Class ParquetIO.Sink

java.lang.Object
org.apache.beam.sdk.io.parquet.ParquetIO.Sink
All Implemented Interfaces:
Serializable, FileIO.Sink<GenericRecord>
Enclosing class:
ParquetIO

public abstract static class ParquetIO.Sink extends Object implements FileIO.Sink<GenericRecord>
See Also:
  • Constructor Details

    • Sink

      public Sink()
  • Method Details

    • withCompressionCodec

      public ParquetIO.Sink withCompressionCodec(org.apache.parquet.hadoop.metadata.CompressionCodecName compressionCodecName)
      Specifies compression codec. By default, CompressionCodecName.SNAPPY.
    • withConfiguration

      public ParquetIO.Sink withConfiguration(Map<String,String> configuration)
      Specify Hadoop configuration for ParquetWriter.
    • withConfiguration

      public ParquetIO.Sink withConfiguration(org.apache.hadoop.conf.Configuration configuration)
      Specify Hadoop configuration for ParquetWriter.
    • withRowGroupSize

      public ParquetIO.Sink withRowGroupSize(int rowGroupSize)
      Specify row-group size; if not set or zero, a default is used by the underlying writer.
    • withAvroDataModel

      public ParquetIO.Sink withAvroDataModel(GenericData model)
      Define the Avro data model; see AvroParquetWriter.Builder.withDataModel(GenericData).
    • open

      public void open(WritableByteChannel channel) throws IOException
      Description copied from interface: FileIO.Sink
      Initializes writing to the given channel. Will be invoked once on a given FileIO.Sink instance.
      Specified by:
      open in interface FileIO.Sink<GenericRecord>
      Throws:
      IOException
    • write

      public void write(GenericRecord element) throws IOException
      Description copied from interface: FileIO.Sink
      Appends a single element to the file.
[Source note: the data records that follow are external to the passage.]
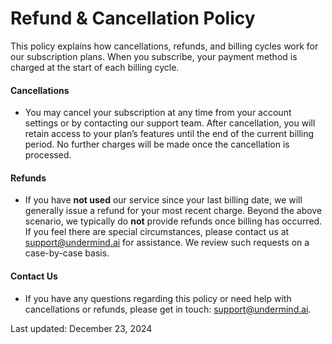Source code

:  <h1>Refund &amp; Cancellation Policy</h1>
    
  <p>This policy explains how cancellations, refunds, and billing cycles work for our subscription plans. When you subscribe, your payment method is charged at the start of each billing cycle.</p>

  <h4>Cancellations</h4>
  <ul>
    <li>You may cancel your subscription at any time from your account settings or by 
        contacting our support team. After cancellation, you will retain access to your plan’s features until the 
        end of the current billing period. No further charges will be made once the 
        cancellation is processed.</li>
  </ul>

  <h4>Refunds</h4>
  <ul>
    <li>If you have <strong>not used</strong> our service since your last billing date, we will generally issue a refund for 
        your most recent charge. Beyond the above scenario, we typically do <strong>not</strong> provide refunds 
        once billing has occurred. If you feel there are special circumstances, please contact us at 
        <a href="mailto:support@undermind.ai">support@undermind.ai</a> for assistance. 
        We review such requests on a case-by-case basis.</li>
  </ul>

  <h4>Contact Us</h4>
  <ul>
    <li>If you have any questions regarding this policy or need help with cancellations 
     or refunds, please get in touch: <a href="mailto:support@undermind.ai">support@undermind.ai</a>.</li>
  </ul>

  <p>Last updated: December 23, 2024</p>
May be invoked zero or more times.
      Specified by:
      write in interface FileIO.Sink<GenericRecord>
      Throws:
      IOException
    • flush

      public void flush() throws IOException
      Description copied from interface: FileIO.Sink
      Flushes the buffered state (if any) before the channel is closed. Does not need to close the channel. Will be invoked once.
      Specified by:
      flush in interface FileIO.Sink<GenericRecord>
      Throws:
      IOException